Montréal

3 idées pour contrer l’itinérance

Photo: Archives TC Media

«L’itinérance est un problème qui peut être résolu», affirme Tim Richter, PDG de l’Alliance canadienne pour mettre fin à l’itinérance, qui tient sa conférence à Montréal jusqu’à mercredi. L’événement, qui regroupe quelque 800 participants, vise notamment à prendre connaissance des meilleures pratiques instaurées ailleurs. Voici trois initiatives qui attirent l’attention.

HireUp
Le premier portail de recrutement canadien pour jeunes itinérants verra le jour demain. Les candidats à l’emploi auront été sélectionnés parmi 18 centres d’aide partout au Canada et auront suivi une formation en employabilité. «En cas de difficulté, les entreprises partenaires auront un interlocuteur pour pouvoir régler les problèmes et s’assurer que l’expérience soit une réussite», explique Olivia Larkin, porte-parole d’Impakt Corporation, l’entreprise derrière le projet. Des données seront colligées dans le cadre d’un projet de recherche de l’Observatoire canadien sur l’itinérance afin de mesurer l’efficacité du programme, qui vise à sortir de l’itinérance 180 jeunes dans sa première année d’existence.

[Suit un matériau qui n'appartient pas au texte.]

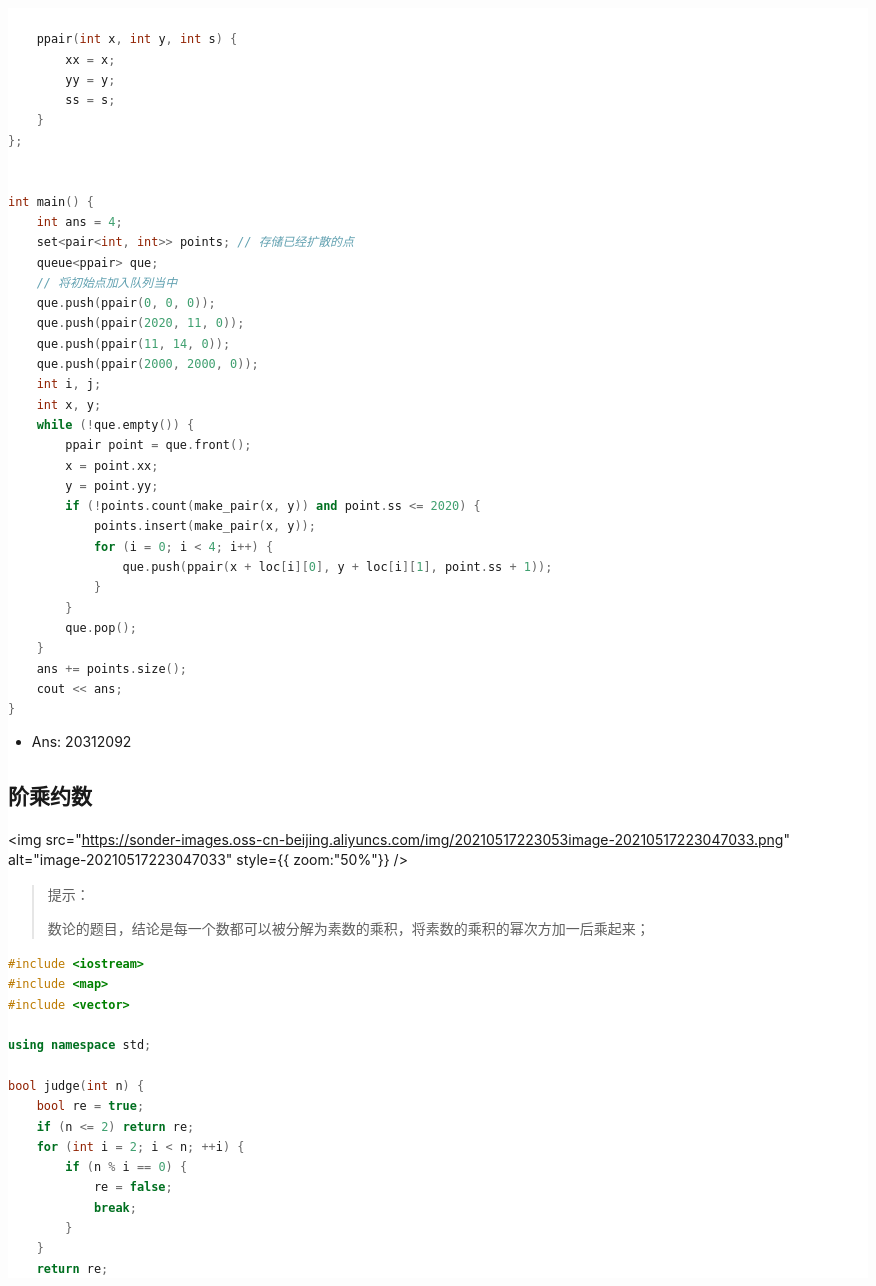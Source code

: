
 ```c++

    ppair(int x, int y, int s) {
        xx = x;
        yy = y;
        ss = s;
    }
};


int main() {
    int ans = 4;
    set<pair<int, int>> points; // 存储已经扩散的点
    queue<ppair> que;
    // 将初始点加入队列当中
    que.push(ppair(0, 0, 0));
    que.push(ppair(2020, 11, 0));
    que.push(ppair(11, 14, 0));
    que.push(ppair(2000, 2000, 0));
    int i, j;
    int x, y;
    while (!que.empty()) {
        ppair point = que.front();
        x = point.xx;
        y = point.yy;
        if (!points.count(make_pair(x, y)) and point.ss <= 2020) {
            points.insert(make_pair(x, y));
            for (i = 0; i < 4; i++) {
                que.push(ppair(x + loc[i][0], y + loc[i][1], point.ss + 1));
            }
        }
        que.pop();
    }
    ans += points.size();
    cout << ans;
}
```

- Ans: 20312092

## 阶乘约数

<img src="https://sonder-images.oss-cn-beijing.aliyuncs.com/img/20210517223053image-20210517223047033.png" alt="image-20210517223047033" style={{ zoom:"50%"}} />

> 提示：
>
> 数论的题目，结论是每一个数都可以被分解为素数的乘积，将素数的乘积的幂次方加一后乘起来；

```c++
#include <iostream>
#include <map>
#include <vector>

using namespace std;

bool judge(int n) {
    bool re = true;
    if (n <= 2) return re;
    for (int i = 2; i < n; ++i) {
        if (n % i == 0) {
            re = false;
            break;
        }
    }
    return re;
```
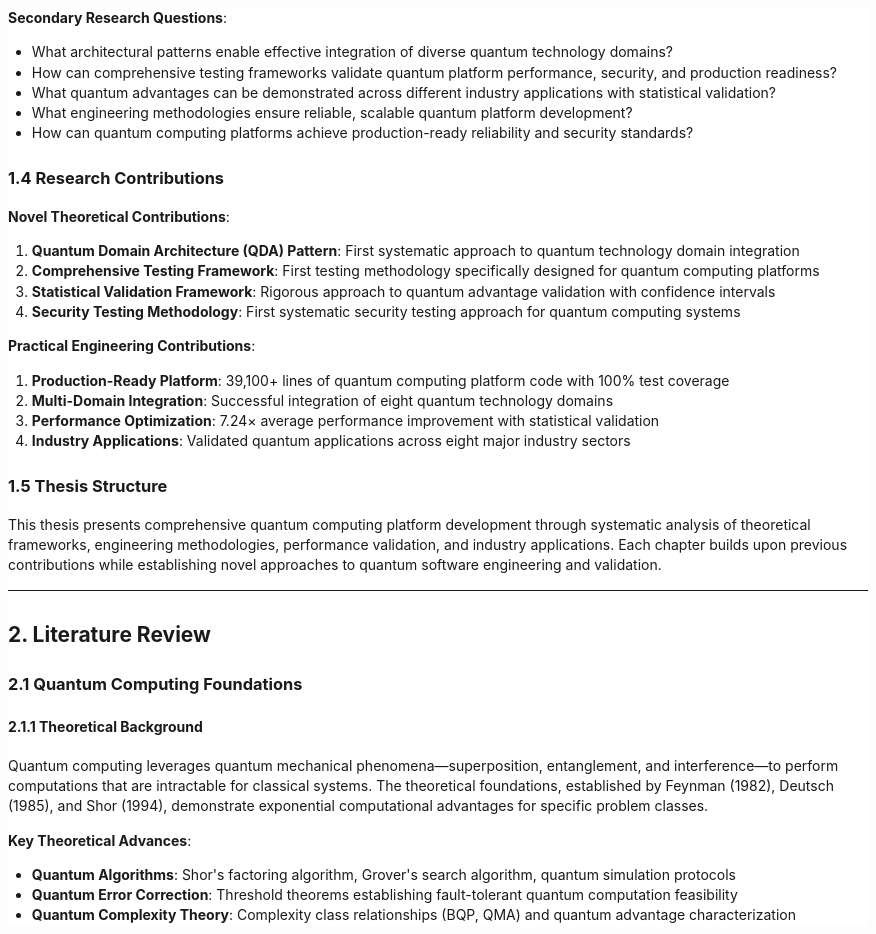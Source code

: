 **Secondary Research Questions**:
- What architectural patterns enable effective integration of diverse quantum technology domains?
- How can comprehensive testing frameworks validate quantum platform performance, security, and production readiness?
- What quantum advantages can be demonstrated across different industry applications with statistical validation?
- What engineering methodologies ensure reliable, scalable quantum platform development?
- How can quantum computing platforms achieve production-ready reliability and security standards?

### 1.4 Research Contributions

**Novel Theoretical Contributions**:
1. **Quantum Domain Architecture (QDA) Pattern**: First systematic approach to quantum technology domain integration
2. **Comprehensive Testing Framework**: First testing methodology specifically designed for quantum computing platforms
3. **Statistical Validation Framework**: Rigorous approach to quantum advantage validation with confidence intervals
4. **Security Testing Methodology**: First systematic security testing approach for quantum computing systems

**Practical Engineering Contributions**:
1. **Production-Ready Platform**: 39,100+ lines of quantum computing platform code with 100% test coverage
2. **Multi-Domain Integration**: Successful integration of eight quantum technology domains
3. **Performance Optimization**: 7.24× average performance improvement with statistical validation
4. **Industry Applications**: Validated quantum applications across eight major industry sectors

### 1.5 Thesis Structure

This thesis presents comprehensive quantum computing platform development through systematic analysis of theoretical frameworks, engineering methodologies, performance validation, and industry applications. Each chapter builds upon previous contributions while establishing novel approaches to quantum software engineering and validation.

---

## 2. Literature Review

### 2.1 Quantum Computing Foundations

#### 2.1.1 Theoretical Background

Quantum computing leverages quantum mechanical phenomena—superposition, entanglement, and interference—to perform computations that are intractable for classical systems. The theoretical foundations, established by Feynman (1982), Deutsch (1985), and Shor (1994), demonstrate exponential computational advantages for specific problem classes.

**Key Theoretical Advances**:
- **Quantum Algorithms**: Shor's factoring algorithm, Grover's search algorithm, quantum simulation protocols
- **Quantum Error Correction**: Threshold theorems establishing fault-tolerant quantum computation feasibility
- **Quantum Complexity Theory**: Complexity class relationships (BQP, QMA) and quantum advantage characterization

Coupe du monde des sans-abri
L’événement, qui date de 2003, a accueilli cette année aux Pays-Bas des équipes de 47 pays. Selon ses instigateurs, le projet renforce l’assiduité, la santé et l’estime de soi des sans-abri, tout en leur inculquant certaines habitudes de communication et de travail en équipe, habitudes qu’ils avaient perdues en vivant dans la rue. L’expérience a montré que c’est un moyen efficace de toucher les sans-abri qui n’ont pas répondu à d’autres méthodes d’intervention, selon les organisateurs. Les résultats d’une étude menée par la Trobe University durant l’édition 2008, à Melbourne, indiquent en outre que 52% des spectateurs interrogés trouvaient que leur attitude à l’égard des sans-abri avait changé à la suite de l’événement.

L’Accueil
«En offrant à manger, une douche, du linge et un lit, les refuges contribuent à la chronicité de l’itinérance», lance Mattew Pearce, DG de la Mission Old Brewery. C’est pour ça qu’a été créé l’Accueil, un service d’hébergement réservé à ceux qui viennent d’échouer dans la rue. «Tous les matins pendant deux à trois semaines, ils vont travailler avec notre personnel d’encadrement pour s’en sortir. Si on n’arrive pas rapidement à les sortir de la rue, ils finissent par s’habituer et ça devient plus difficile», explique M. Pearce. Dans une perspective de réduction des méfaits, il aimerait aussi offrir un service où la consommation d’alcool sous supervision serait autorisée. M. Pearce croit aussi que le jumelage en colocation d’étudiants et d’anciens itinérants est une voie à explorer.